Copy every record exactly, leaving the pictures out.

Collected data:
:::

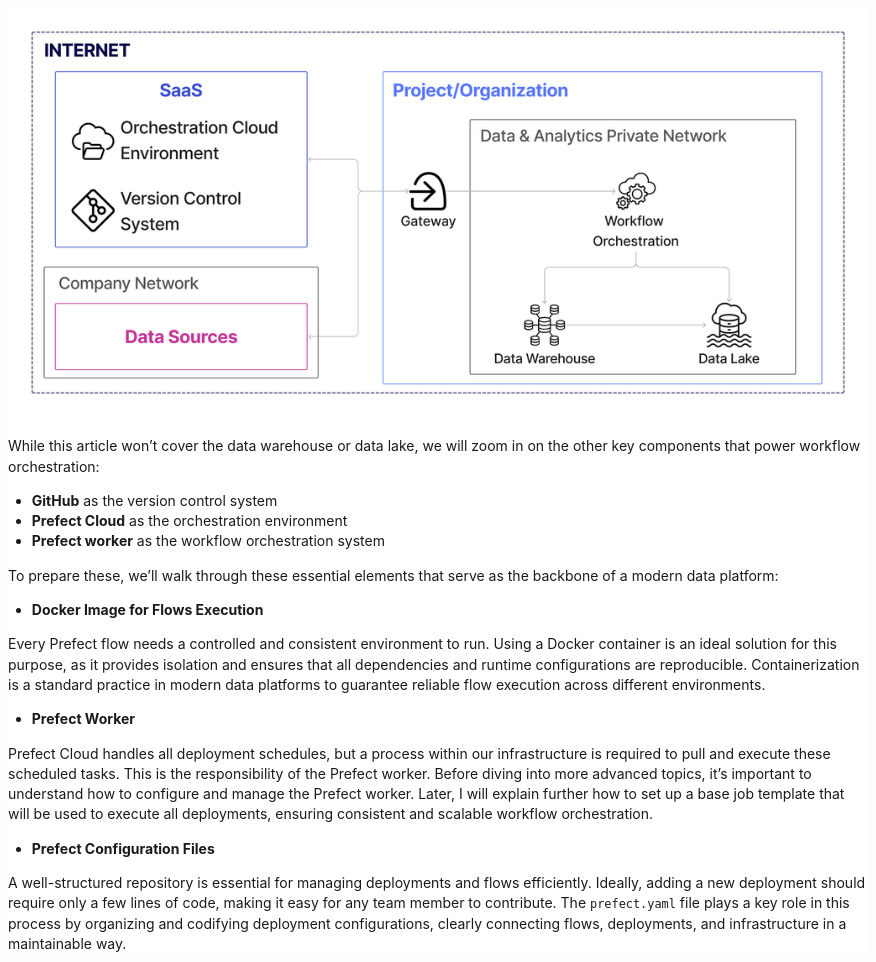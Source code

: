 ![data platform architecture](/src/assets/images/blog/data_platform_architecture.png)

While this article won’t cover the data warehouse or data lake, we will zoom in on the other key components that power workflow orchestration:

- **GitHub** as the version control system
- **Prefect Cloud** as the orchestration environment
- **Prefect worker** as the workflow orchestration system

To prepare these, we’ll walk through these essential elements that serve as the backbone of a modern data platform:

- **Docker Image for Flows Execution**

Every Prefect flow needs a controlled and consistent environment to run. Using a Docker container is an ideal solution for this purpose, as it provides isolation and ensures that all dependencies and runtime configurations are reproducible. Containerization is a standard practice in modern data platforms to guarantee reliable flow execution across different environments.

- **Prefect Worker**

Prefect Cloud handles all deployment schedules, but a process within our infrastructure is required to pull and execute these scheduled tasks. This is the responsibility of the Prefect worker. Before diving into more advanced topics, it’s important to understand how to configure and manage the Prefect worker. Later, I will explain further how to set up a base job template that will be used to execute all deployments, ensuring consistent and scalable workflow orchestration.

- **Prefect Configuration Files**

A well-structured repository is essential for managing deployments and flows efficiently. Ideally, adding a new deployment should require only a few lines of code, making it easy for any team member to contribute. The `prefect.yaml` file plays a key role in this process by organizing and codifying deployment configurations, clearly connecting flows, deployments, and infrastructure in a maintainable way.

:::

EXERCISE RESULT:
Source code

: ![data platform architecture](/src/assets/images/blog/data_platform_architecture.png)

While this article won’t cover the data warehouse or data lake, we will zoom in on the other key components that power workflow orchestration:

- **GitHub** as the version control system
- **Prefect Cloud** as the orchestration environment
- **Prefect worker** as the workflow orchestration system

To prepare these, we’ll walk through these essential elements that serve as the backbone of a modern data platform:

- **Docker Image for Flows Execution**

Every Prefect flow needs a controlled and consistent environment to run. Using a Docker container is an ideal solution for this purpose, as it provides isolation and ensures that all dependencies and runtime configurations are reproducible. Containerization is a standard practice in modern data platforms to guarantee reliable flow execution across different environments.

- **Prefect Worker**

Prefect Cloud handles all deployment schedules, but a process within our infrastructure is required to pull and execute these scheduled tasks. This is the responsibility of the Prefect worker. Before diving into more advanced topics, it’s important to understand how to configure and manage the Prefect worker. Later, I will explain further how to set up a base job template that will be used to execute all deployments, ensuring consistent and scalable workflow orchestration.

- **Prefect Configuration Files**

A well-structured repository is essential for managing deployments and flows efficiently. Ideally, adding a new deployment should require only a few lines of code, making it easy for any team member to contribute. The `prefect.yaml` file plays a key role in this process by organizing and codifying deployment configurations, clearly connecting flows, deployments, and infrastructure in a maintainable way.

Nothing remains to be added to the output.